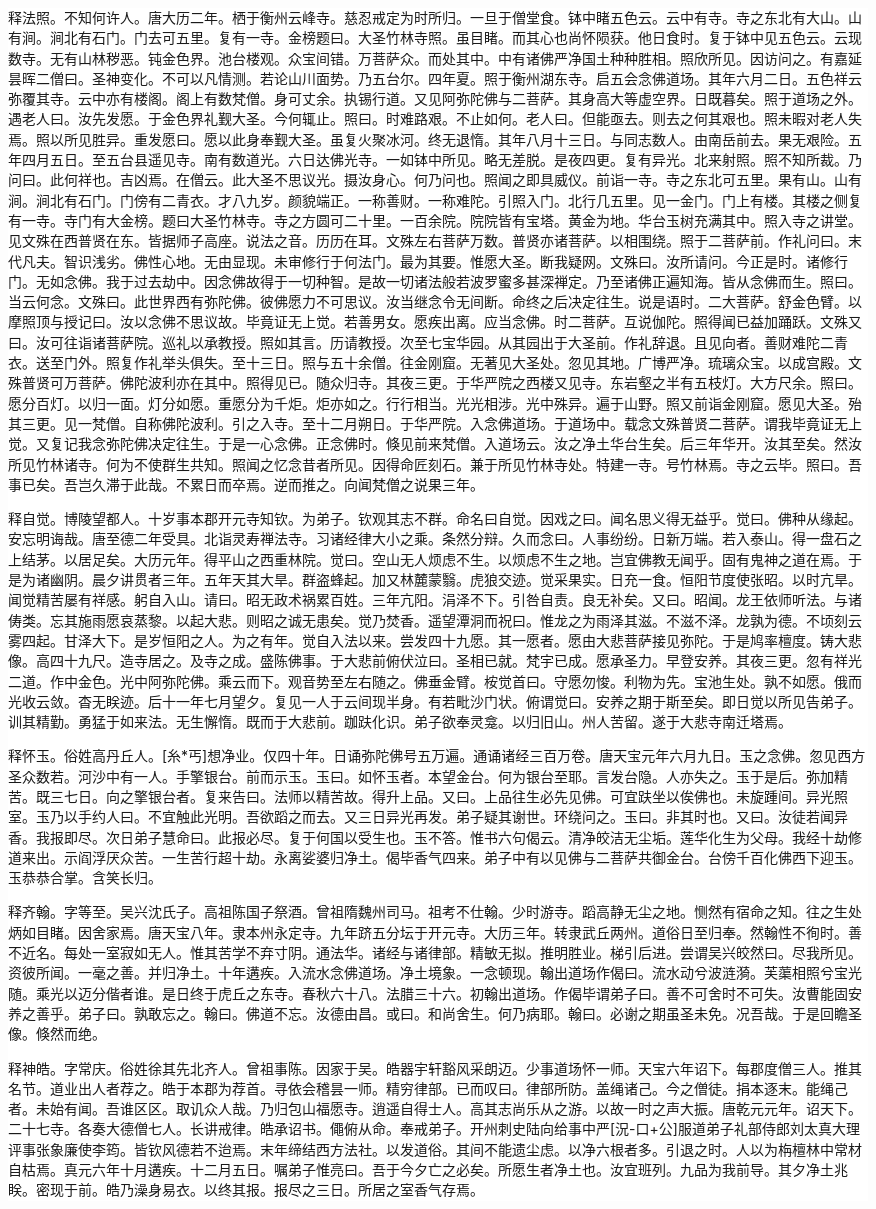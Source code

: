 释法照。不知何许人。唐大历二年。栖于衡州云峰寺。慈忍戒定为时所归。一旦于僧堂食。钵中睹五色云。云中有寺。寺之东北有大山。山有涧。涧北有石门。门去可五里。复有一寺。金榜题曰。大圣竹林寺照。虽目睹。而其心也尚怀陨获。他日食时。复于钵中见五色云。云现数寺。无有山林秽恶。钝金色界。池台楼观。众宝间错。万菩萨众。而处其中。中有诸佛严净国土种种胜相。照欣所见。因访问之。有嘉延昙晖二僧曰。圣神变化。不可以凡情测。若论山川面势。乃五台尔。四年夏。照于衡州湖东寺。启五会念佛道场。其年六月二日。五色祥云弥覆其寺。云中亦有楼阁。阁上有数梵僧。身可丈余。执锡行道。又见阿弥陀佛与二菩萨。其身高大等虚空界。日既暮矣。照于道场之外。遇老人曰。汝先发愿。于金色界礼觐大圣。今何辄止。照曰。时难路艰。不止如何。老人曰。但能亟去。则去之何其艰也。照未暇对老人失焉。照以所见胜异。重发愿曰。愿以此身奉觐大圣。虽复火聚冰河。终无退惰。其年八月十三日。与同志数人。由南岳前去。果无艰险。五年四月五日。至五台县遥见寺。南有数道光。六日达佛光寺。一如钵中所见。略无差脱。是夜四更。复有异光。北来射照。照不知所裁。乃问曰。此何祥也。吉凶焉。在僧云。此大圣不思议光。摄汝身心。何乃问也。照闻之即具威仪。前诣一寺。寺之东北可五里。果有山。山有涧。涧北有石门。门傍有二青衣。才八九岁。颜貌端正。一称善财。一称难陀。引照入门。北行几五里。见一金门。门上有楼。其楼之侧复有一寺。寺门有大金榜。题曰大圣竹林寺。寺之方圆可二十里。一百余院。院院皆有宝塔。黄金为地。华台玉树充满其中。照入寺之讲堂。见文殊在西普贤在东。皆据师子高座。说法之音。历历在耳。文殊左右菩萨万数。普贤亦诸菩萨。以相围绕。照于二菩萨前。作礼问曰。末代凡夫。智识浅劣。佛性心地。无由显现。未审修行于何法门。最为其要。惟愿大圣。断我疑网。文殊曰。汝所请问。今正是时。诸修行门。无如念佛。我于过去劫中。因念佛故得于一切种智。是故一切诸法般若波罗蜜多甚深禅定。乃至诸佛正遍知海。皆从念佛而生。照曰。当云何念。文殊曰。此世界西有弥陀佛。彼佛愿力不可思议。汝当继念令无间断。命终之后决定往生。说是语时。二大菩萨。舒金色臂。以摩照顶与授记曰。汝以念佛不思议故。毕竟证无上觉。若善男女。愿疾出离。应当念佛。时二菩萨。互说伽陀。照得闻已益加踊跃。文殊又曰。汝可往诣诸菩萨院。巡礼以承教授。照如其言。历请教授。次至七宝华园。从其园出于大圣前。作礼辞退。且见向者。善财难陀二青衣。送至门外。照复作礼举头俱失。至十三日。照与五十余僧。往金刚窟。无著见大圣处。忽见其地。广博严净。琉璃众宝。以成宫殿。文殊普贤可万菩萨。佛陀波利亦在其中。照得见已。随众归寺。其夜三更。于华严院之西楼又见寺。东岩壑之半有五枝灯。大方尺余。照曰。愿分百灯。以归一面。灯分如愿。重愿分为千炬。炬亦如之。行行相当。光光相涉。光中殊异。遍于山野。照又前诣金刚窟。愿见大圣。殆其三更。见一梵僧。自称佛陀波利。引之入寺。至十二月朔日。于华严院。入念佛道场。于道场中。载念文殊普贤二菩萨。谓我毕竟证无上觉。又复记我念弥陀佛决定往生。于是一心念佛。正念佛时。倏见前来梵僧。入道场云。汝之净土华台生矣。后三年华开。汝其至矣。然汝所见竹林诸寺。何为不使群生共知。照闻之忆念昔者所见。因得命匠刻石。兼于所见竹林寺处。特建一寺。号竹林焉。寺之云毕。照曰。吾事已矣。吾岂久滞于此哉。不累日而卒焉。逆而推之。向闻梵僧之说果三年。  

释自觉。博陵望都人。十岁事本郡开元寺知钦。为弟子。钦观其志不群。命名曰自觉。因戏之曰。闻名思义得无益乎。觉曰。佛种从缘起。安忘明诲哉。唐至德二年受具。北诣灵寿禅法寺。习诸经律大小之乘。条然分辩。久而念曰。人事纷纷。日新万端。若入泰山。得一盘石之上结茅。以居足矣。大历元年。得平山之西重林院。觉曰。空山无人烦虑不生。以烦虑不生之地。岂宜佛教无闻乎。固有鬼神之道在焉。于是为诸幽阴。晨夕讲贯者三年。五年天其大旱。群盗蜂起。加又林麓蒙翳。虎狼交迹。觉采果实。日充一食。恒阳节度使张昭。以时亢旱。闻觉精苦屡有祥感。躬自入山。请曰。昭无政术祸累百姓。三年亢阳。涓泽不下。引咎自责。良无补矣。又曰。昭闻。龙王依师听法。与诸俦类。忘其施雨愿哀蒸黎。以起大悲。则昭之诚无患矣。觉乃焚香。遥望潭洞而祝曰。惟龙之为雨泽其滋。不滋不泽。龙孰为德。不顷刻云雾四起。甘泽大下。是岁恒阳之人。为之有年。觉自入法以来。尝发四十九愿。其一愿者。愿由大悲菩萨接见弥陀。于是鸠率檀度。铸大悲像。高四十九尺。造寺居之。及寺之成。盛陈佛事。于大悲前俯伏泣曰。圣相已就。梵宇已成。愿承圣力。早登安养。其夜三更。忽有祥光二道。作中金色。光中阿弥陀佛。乘云而下。观音势至左右随之。佛垂金臂。桉觉首曰。守愿勿悛。利物为先。宝池生处。孰不如愿。俄而光收云敛。杳无眹迹。后十一年七月望夕。复见一人于云间现半身。有若毗沙门状。俯谓觉曰。安养之期于斯至矣。即日觉以所见告弟子。训其精勤。勇猛于如来法。无生懈惰。既而于大悲前。跏趺化识。弟子欲奉灵龛。以归旧山。州人苦留。遂于大悲寺南迁塔焉。  

释怀玉。俗姓高丹丘人。[糸*丐]想净业。仅四十年。日诵弥陀佛号五万遍。通诵诸经三百万卷。唐天宝元年六月九日。玉之念佛。忽见西方圣众数若。河沙中有一人。手擎银台。前而示玉。玉曰。如怀玉者。本望金台。何为银台至耶。言发台隐。人亦失之。玉于是后。弥加精苦。既三七日。向之擎银台者。复来告曰。法师以精苦故。得升上品。又曰。上品往生必先见佛。可宜趺坐以俟佛也。未旋踵间。异光照室。玉乃以手约人曰。不宜触此光明。吾欲蹈之而去。又三日异光再发。弟子疑其谢世。环绕问之。玉曰。非其时也。又曰。汝徒若闻异香。我报即尽。次日弟子慧命曰。此报必尽。复于何国以受生也。玉不答。惟书六句偈云。清净皎洁无尘垢。莲华化生为父母。我经十劫修道来出。示阎浮厌众苦。一生苦行超十劫。永离娑婆归净土。偈毕香气四来。弟子中有以见佛与二菩萨共御金台。台傍千百化佛西下迎玉。玉恭恭合掌。含笑长归。  

释齐翰。字等至。吴兴沈氏子。高祖陈国子祭酒。曾祖隋魏州司马。祖考不仕翰。少时游寺。蹈高静无尘之地。恻然有宿命之知。往之生处炳如目睹。因舍家焉。唐天宝八年。隶本州永定寺。九年跻五分坛于开元寺。大历三年。转隶武丘两州。道俗日至归奉。然翰性不徇时。善不近名。每处一室寂如无人。惟其苦学不弃寸阴。通法华。诸经与诸律部。精敏无拟。推明胜业。梯引后进。尝谓吴兴皎然曰。尽我所见。资彼所闻。一毫之善。并归净土。十年遘疾。入流水念佛道场。净土境象。一念顿现。翰出道场作偈曰。流水动兮波涟漪。芙蕖相照兮宝光随。乘光以迈分偕者谁。是日终于虎丘之东寺。春秋六十八。法腊三十六。初翰出道场。作偈毕谓弟子曰。善不可舍时不可失。汝曹能固安养之善乎。弟子曰。孰敢忘之。翰曰。佛道不忘。汝德由昌。或曰。和尚舍生。何乃病耶。翰曰。必谢之期虽圣未免。况吾哉。于是回瞻圣像。倏然而绝。  

释神皓。字常庆。俗姓徐其先北齐人。曾祖事陈。因家于吴。皓器宇轩豁风采朗迈。少事道场怀一师。天宝六年诏下。每郡度僧三人。推其名节。道业出人者荐之。皓于本郡为荐首。寻依会稽昙一师。精穷律部。已而叹曰。律部所防。盖绳诸己。今之僧徒。捐本逐末。能绳己者。未始有闻。吾谁区区。取讥众人哉。乃归包山福愿寺。逍遥自得士人。高其志尚乐从之游。以故一时之声大振。唐乾元元年。诏天下。二十七寺。各奏大德僧七人。长讲戒律。皓承诏书。僶俯从命。奉戒弟子。开州刺史陆向给事中严[況-口+公]服道弟子礼部侍郎刘太真大理评事张象廉使李筠。皆钦风德若不迨焉。末年缔结西方法社。以发道俗。其间不能遗尘虑。以净六根者多。引退之时。人以为栴檀林中常材自枯焉。真元六年十月遘疾。十二月五日。嘱弟子惟亮曰。吾于今夕亡之必矣。所愿生者净土也。汝宜班列。九品为我前导。其夕净土兆眹。密现于前。皓乃澡身易衣。以终其报。报尽之三日。所居之室香气存焉。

★ ★ ★

* _TASK PROMPT_:
Only the lines of the data holding the string "其夜三更" are wanted; copy each of them.

* _RESPONSE_:
: 释法照。不知何许人。唐大历二年。栖于衡州云峰寺。慈忍戒定为时所归。一旦于僧堂食。钵中睹五色云。云中有寺。寺之东北有大山。山有涧。涧北有石门。门去可五里。复有一寺。金榜题曰。大圣竹林寺照。虽目睹。而其心也尚怀陨获。他日食时。复于钵中见五色云。云现数寺。无有山林秽恶。钝金色界。池台楼观。众宝间错。万菩萨众。而处其中。中有诸佛严净国土种种胜相。照欣所见。因访问之。有嘉延昙晖二僧曰。圣神变化。不可以凡情测。若论山川面势。乃五台尔。四年夏。照于衡州湖东寺。启五会念佛道场。其年六月二日。五色祥云弥覆其寺。云中亦有楼阁。阁上有数梵僧。身可丈余。执锡行道。又见阿弥陀佛与二菩萨。其身高大等虚空界。日既暮矣。照于道场之外。遇老人曰。汝先发愿。于金色界礼觐大圣。今何辄止。照曰。时难路艰。不止如何。老人曰。但能亟去。则去之何其艰也。照未暇对老人失焉。照以所见胜异。重发愿曰。愿以此身奉觐大圣。虽复火聚冰河。终无退惰。其年八月十三日。与同志数人。由南岳前去。果无艰险。五年四月五日。至五台县遥见寺。南有数道光。六日达佛光寺。一如钵中所见。略无差脱。是夜四更。复有异光。北来射照。照不知所裁。乃问曰。此何祥也。吉凶焉。在僧云。此大圣不思议光。摄汝身心。何乃问也。照闻之即具威仪。前诣一寺。寺之东北可五里。果有山。山有涧。涧北有石门。门傍有二青衣。才八九岁。颜貌端正。一称善财。一称难陀。引照入门。北行几五里。见一金门。门上有楼。其楼之侧复有一寺。寺门有大金榜。题曰大圣竹林寺。寺之方圆可二十里。一百余院。院院皆有宝塔。黄金为地。华台玉树充满其中。照入寺之讲堂。见文殊在西普贤在东。皆据师子高座。说法之音。历历在耳。文殊左右菩萨万数。普贤亦诸菩萨。以相围绕。照于二菩萨前。作礼问曰。末代凡夫。智识浅劣。佛性心地。无由显现。未审修行于何法门。最为其要。惟愿大圣。断我疑网。文殊曰。汝所请问。今正是时。诸修行门。无如念佛。我于过去劫中。因念佛故得于一切种智。是故一切诸法般若波罗蜜多甚深禅定。乃至诸佛正遍知海。皆从念佛而生。照曰。当云何念。文殊曰。此世界西有弥陀佛。彼佛愿力不可思议。汝当继念令无间断。命终之后决定往生。说是语时。二大菩萨。舒金色臂。以摩照顶与授记曰。汝以念佛不思议故。毕竟证无上觉。若善男女。愿疾出离。应当念佛。时二菩萨。互说伽陀。照得闻已益加踊跃。文殊又曰。汝可往诣诸菩萨院。巡礼以承教授。照如其言。历请教授。次至七宝华园。从其园出于大圣前。作礼辞退。且见向者。善财难陀二青衣。送至门外。照复作礼举头俱失。至十三日。照与五十余僧。往金刚窟。无著见大圣处。忽见其地。广博严净。琉璃众宝。以成宫殿。文殊普贤可万菩萨。佛陀波利亦在其中。照得见已。随众归寺。其夜三更。于华严院之西楼又见寺。东岩壑之半有五枝灯。大方尺余。照曰。愿分百灯。以归一面。灯分如愿。重愿分为千炬。炬亦如之。行行相当。光光相涉。光中殊异。遍于山野。照又前诣金刚窟。愿见大圣。殆其三更。见一梵僧。自称佛陀波利。引之入寺。至十二月朔日。于华严院。入念佛道场。于道场中。载念文殊普贤二菩萨。谓我毕竟证无上觉。又复记我念弥陀佛决定往生。于是一心念佛。正念佛时。倏见前来梵僧。入道场云。汝之净土华台生矣。后三年华开。汝其至矣。然汝所见竹林诸寺。何为不使群生共知。照闻之忆念昔者所见。因得命匠刻石。兼于所见竹林寺处。特建一寺。号竹林焉。寺之云毕。照曰。吾事已矣。吾岂久滞于此哉。不累日而卒焉。逆而推之。向闻梵僧之说果三年。  
释自觉。博陵望都人。十岁事本郡开元寺知钦。为弟子。钦观其志不群。命名曰自觉。因戏之曰。闻名思义得无益乎。觉曰。佛种从缘起。安忘明诲哉。唐至德二年受具。北诣灵寿禅法寺。习诸经律大小之乘。条然分辩。久而念曰。人事纷纷。日新万端。若入泰山。得一盘石之上结茅。以居足矣。大历元年。得平山之西重林院。觉曰。空山无人烦虑不生。以烦虑不生之地。岂宜佛教无闻乎。固有鬼神之道在焉。于是为诸幽阴。晨夕讲贯者三年。五年天其大旱。群盗蜂起。加又林麓蒙翳。虎狼交迹。觉采果实。日充一食。恒阳节度使张昭。以时亢旱。闻觉精苦屡有祥感。躬自入山。请曰。昭无政术祸累百姓。三年亢阳。涓泽不下。引咎自责。良无补矣。又曰。昭闻。龙王依师听法。与诸俦类。忘其施雨愿哀蒸黎。以起大悲。则昭之诚无患矣。觉乃焚香。遥望潭洞而祝曰。惟龙之为雨泽其滋。不滋不泽。龙孰为德。不顷刻云雾四起。甘泽大下。是岁恒阳之人。为之有年。觉自入法以来。尝发四十九愿。其一愿者。愿由大悲菩萨接见弥陀。于是鸠率檀度。铸大悲像。高四十九尺。造寺居之。及寺之成。盛陈佛事。于大悲前俯伏泣曰。圣相已就。梵宇已成。愿承圣力。早登安养。其夜三更。忽有祥光二道。作中金色。光中阿弥陀佛。乘云而下。观音势至左右随之。佛垂金臂。桉觉首曰。守愿勿悛。利物为先。宝池生处。孰不如愿。俄而光收云敛。杳无眹迹。后十一年七月望夕。复见一人于云间现半身。有若毗沙门状。俯谓觉曰。安养之期于斯至矣。即日觉以所见告弟子。训其精勤。勇猛于如来法。无生懈惰。既而于大悲前。跏趺化识。弟子欲奉灵龛。以归旧山。州人苦留。遂于大悲寺南迁塔焉。  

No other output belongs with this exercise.